March 22, 2017 / 9:26 PM / 3 years ago

Dole CEO reaches $74 million settlement over 2013 buyout

(Reuters) - David Murdock, the 93-year-old billionaire chief executive of Dole Food Co, has reached a $74 million settlement of claims that he shortchanged shareholders in 2013 when he took the produce company private in a $1.2 billion buyout.

David H. Murdock, chairman of Dole Foods at the premiere of film 'The Tempest' in Hollywood in this December 6, 2010 file photo. REUTERS/Fred Prouser/Files

The all-cash accord won preliminary approval from U.S. District Judge Sue Robinson in Wilmington, Delaware, on March 16, and also covers claims against C. Michael Carter, Dole’s former chief operating officer.

It is separate from a $115.8 million settlement, including interest, approved in February 2016 by a Delaware state judge to resolve related claims under Delaware law, court papers show.

Shareholders accused Murdock and Carter of driving down Dole’s share price, and its eventual takeover price, by downplaying the Westlake Village, California-based company’s ability to boost profit, including by cutting costs and buying farms, and also by canceling a stock buyback.

They said that let Murdock, now worth $2.7 billion according to Forbes magazine, acquire the 60 percent of Dole he did not already own for a lowball price.

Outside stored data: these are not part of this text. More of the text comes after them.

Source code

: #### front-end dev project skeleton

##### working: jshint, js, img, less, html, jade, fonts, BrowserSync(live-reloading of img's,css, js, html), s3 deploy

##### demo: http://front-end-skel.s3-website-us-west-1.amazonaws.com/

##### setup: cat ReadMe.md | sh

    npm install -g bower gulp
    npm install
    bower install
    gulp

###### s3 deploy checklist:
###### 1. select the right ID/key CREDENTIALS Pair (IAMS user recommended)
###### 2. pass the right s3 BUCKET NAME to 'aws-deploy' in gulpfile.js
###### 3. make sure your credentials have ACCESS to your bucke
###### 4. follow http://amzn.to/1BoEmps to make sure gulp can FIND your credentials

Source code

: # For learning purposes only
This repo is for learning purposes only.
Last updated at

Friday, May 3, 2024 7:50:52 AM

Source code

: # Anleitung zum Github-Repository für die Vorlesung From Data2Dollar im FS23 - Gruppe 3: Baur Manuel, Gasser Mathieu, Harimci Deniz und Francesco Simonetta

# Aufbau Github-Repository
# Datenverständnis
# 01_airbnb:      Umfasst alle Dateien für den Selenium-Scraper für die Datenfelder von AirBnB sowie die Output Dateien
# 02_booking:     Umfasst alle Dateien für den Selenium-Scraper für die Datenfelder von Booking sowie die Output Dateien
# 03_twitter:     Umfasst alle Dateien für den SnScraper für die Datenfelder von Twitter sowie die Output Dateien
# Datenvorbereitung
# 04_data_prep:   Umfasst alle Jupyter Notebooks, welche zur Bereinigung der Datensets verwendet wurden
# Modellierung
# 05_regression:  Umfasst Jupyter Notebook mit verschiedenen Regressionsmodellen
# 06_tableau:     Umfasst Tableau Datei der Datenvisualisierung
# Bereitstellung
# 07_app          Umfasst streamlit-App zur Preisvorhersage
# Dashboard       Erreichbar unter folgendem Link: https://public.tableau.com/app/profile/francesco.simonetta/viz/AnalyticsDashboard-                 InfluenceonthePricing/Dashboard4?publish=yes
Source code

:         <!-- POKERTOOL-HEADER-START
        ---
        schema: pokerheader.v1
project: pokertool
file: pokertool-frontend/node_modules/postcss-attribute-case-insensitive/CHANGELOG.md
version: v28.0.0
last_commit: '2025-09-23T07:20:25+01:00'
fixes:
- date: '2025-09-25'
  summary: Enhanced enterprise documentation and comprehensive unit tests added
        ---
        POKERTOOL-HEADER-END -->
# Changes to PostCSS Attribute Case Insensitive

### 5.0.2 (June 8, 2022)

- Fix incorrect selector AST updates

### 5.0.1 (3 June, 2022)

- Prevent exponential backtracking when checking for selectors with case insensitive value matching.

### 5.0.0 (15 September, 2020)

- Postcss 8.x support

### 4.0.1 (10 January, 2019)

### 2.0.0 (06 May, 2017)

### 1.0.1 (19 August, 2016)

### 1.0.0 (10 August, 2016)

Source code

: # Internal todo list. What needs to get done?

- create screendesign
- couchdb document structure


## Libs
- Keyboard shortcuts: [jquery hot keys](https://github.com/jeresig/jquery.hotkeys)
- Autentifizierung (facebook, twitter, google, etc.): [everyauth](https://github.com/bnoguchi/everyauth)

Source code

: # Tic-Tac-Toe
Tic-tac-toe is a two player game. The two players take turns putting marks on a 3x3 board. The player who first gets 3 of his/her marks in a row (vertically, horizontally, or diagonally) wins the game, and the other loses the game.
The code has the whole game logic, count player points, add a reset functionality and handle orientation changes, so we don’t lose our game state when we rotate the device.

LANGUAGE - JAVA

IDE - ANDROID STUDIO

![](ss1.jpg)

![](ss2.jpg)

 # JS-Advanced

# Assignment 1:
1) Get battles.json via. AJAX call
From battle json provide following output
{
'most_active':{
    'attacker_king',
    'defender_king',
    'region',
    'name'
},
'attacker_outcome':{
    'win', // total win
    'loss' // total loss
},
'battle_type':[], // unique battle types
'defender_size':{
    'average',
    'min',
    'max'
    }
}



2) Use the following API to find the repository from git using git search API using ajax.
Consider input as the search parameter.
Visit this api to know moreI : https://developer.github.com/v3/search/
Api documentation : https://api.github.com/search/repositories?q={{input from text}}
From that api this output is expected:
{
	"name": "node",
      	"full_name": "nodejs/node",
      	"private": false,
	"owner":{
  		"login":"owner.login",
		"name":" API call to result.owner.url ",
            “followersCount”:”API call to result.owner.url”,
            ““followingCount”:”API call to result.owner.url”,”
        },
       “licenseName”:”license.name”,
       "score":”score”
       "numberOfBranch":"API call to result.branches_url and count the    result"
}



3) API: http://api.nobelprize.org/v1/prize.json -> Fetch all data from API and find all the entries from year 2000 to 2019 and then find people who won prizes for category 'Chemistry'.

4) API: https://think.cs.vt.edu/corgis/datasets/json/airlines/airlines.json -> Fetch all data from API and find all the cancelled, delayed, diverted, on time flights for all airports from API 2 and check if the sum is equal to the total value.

Murdock and Carter denied wrongdoing in agreeing to the $74 million settlement, which was made public on March 10. Robinson scheduled a July 18 hearing to consider final approval.

Lawyers for Dole, Murdock and Carter did not immediately respond to requests for comment.

Delaware Vice Chancellor Travis Laster said in August 2015 that the buyout undervalued Dole by 17 percent, and that Murdock and Carter should pay $148.2 million to shareholders.

That sum was later reduced to the $115.8 million, which was paid last March 28, but did not cover shareholders who accused Murdock and Carter of securities fraud under federal law. Those claims are covered in the $74 million settlement.

The lead plaintiffs in the latest settlement are the Proxima Capital Master Fund Ltd and The Arbitrage Fund, both in New York; the San Antonio Fire and Police Pension Fund; and the Fire and Police Health Care Fund, San Antonio.

Their lawyers, led by Bernstein Litowitz Berger & Grossmann and Entwistle & Cappucci, plan to seek fees of up to 25 percent of the settlement fund, court papers show.

The case is San Antonio Fire and Police Pension Fund et al v. Dole Food Co et al, U.S. District Court, District of Delaware, No. 15-01140.